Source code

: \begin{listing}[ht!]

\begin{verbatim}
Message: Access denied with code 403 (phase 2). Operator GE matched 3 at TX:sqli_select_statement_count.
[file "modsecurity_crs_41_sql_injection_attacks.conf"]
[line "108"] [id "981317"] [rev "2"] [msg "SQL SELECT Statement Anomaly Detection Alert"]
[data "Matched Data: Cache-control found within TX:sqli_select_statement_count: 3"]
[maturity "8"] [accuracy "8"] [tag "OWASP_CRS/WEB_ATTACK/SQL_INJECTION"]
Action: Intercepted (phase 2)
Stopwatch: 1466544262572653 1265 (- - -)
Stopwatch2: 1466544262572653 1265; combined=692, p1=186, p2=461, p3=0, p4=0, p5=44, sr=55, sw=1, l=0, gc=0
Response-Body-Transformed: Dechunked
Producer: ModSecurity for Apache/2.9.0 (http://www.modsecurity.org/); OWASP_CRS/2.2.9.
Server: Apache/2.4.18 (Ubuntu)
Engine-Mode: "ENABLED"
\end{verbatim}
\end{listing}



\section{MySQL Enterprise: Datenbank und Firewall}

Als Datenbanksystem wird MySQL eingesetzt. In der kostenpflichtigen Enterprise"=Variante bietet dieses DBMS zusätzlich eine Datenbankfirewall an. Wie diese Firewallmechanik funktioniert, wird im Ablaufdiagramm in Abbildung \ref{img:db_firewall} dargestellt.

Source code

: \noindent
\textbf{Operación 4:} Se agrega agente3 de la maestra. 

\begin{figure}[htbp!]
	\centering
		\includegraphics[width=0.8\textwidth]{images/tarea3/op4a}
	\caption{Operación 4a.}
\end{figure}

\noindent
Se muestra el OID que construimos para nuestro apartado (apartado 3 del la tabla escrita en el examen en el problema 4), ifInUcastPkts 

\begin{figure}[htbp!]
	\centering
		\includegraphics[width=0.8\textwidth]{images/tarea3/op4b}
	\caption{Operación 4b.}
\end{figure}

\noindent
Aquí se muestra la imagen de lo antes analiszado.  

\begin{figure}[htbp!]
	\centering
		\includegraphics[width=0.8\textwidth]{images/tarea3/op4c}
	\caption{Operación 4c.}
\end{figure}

****************

About this exercise >>
Produce a word-for-word restatement of all the records.

Answer to this problem >>
Source code

: \begin{listing}[ht!]

\begin{verbatim}
Message: Access denied with code 403 (phase 2). Operator GE matched 3 at TX:sqli_select_statement_count.
[file "modsecurity_crs_41_sql_injection_attacks.conf"]
[line "108"] [id "981317"] [rev "2"] [msg "SQL SELECT Statement Anomaly Detection Alert"]
[data "Matched Data: Cache-control found within TX:sqli_select_statement_count: 3"]
[maturity "8"] [accuracy "8"] [tag "OWASP_CRS/WEB_ATTACK/SQL_INJECTION"]
Action: Intercepted (phase 2)
Stopwatch: 1466544262572653 1265 (- - -)
Stopwatch2: 1466544262572653 1265; combined=692, p1=186, p2=461, p3=0, p4=0, p5=44, sr=55, sw=1, l=0, gc=0
Response-Body-Transformed: Dechunked
Producer: ModSecurity for Apache/2.9.0 (http://www.modsecurity.org/); OWASP_CRS/2.2.9.
Server: Apache/2.4.18 (Ubuntu)
Engine-Mode: "ENABLED"
\end{verbatim}
\end{listing}



\section{MySQL Enterprise: Datenbank und Firewall}

Als Datenbanksystem wird MySQL eingesetzt. In der kostenpflichtigen Enterprise"=Variante bietet dieses DBMS zusätzlich eine Datenbankfirewall an. Wie diese Firewallmechanik funktioniert, wird im Ablaufdiagramm in Abbildung \ref{img:db_firewall} dargestellt.

Source code

: \noindent
\textbf{Operación 4:} Se agrega agente3 de la maestra. 

\begin{figure}[htbp!]
	\centering
		\includegraphics[width=0.8\textwidth]{images/tarea3/op4a}
	\caption{Operación 4a.}
\end{figure}

\noindent
Se muestra el OID que construimos para nuestro apartado (apartado 3 del la tabla escrita en el examen en el problema 4), ifInUcastPkts 

\begin{figure}[htbp!]
	\centering
		\includegraphics[width=0.8\textwidth]{images/tarea3/op4b}
	\caption{Operación 4b.}
\end{figure}

\noindent
Aquí se muestra la imagen de lo antes analiszado.  

\begin{figure}[htbp!]
	\centering
		\includegraphics[width=0.8\textwidth]{images/tarea3/op4c}
	\caption{Operación 4c.}
\end{figure}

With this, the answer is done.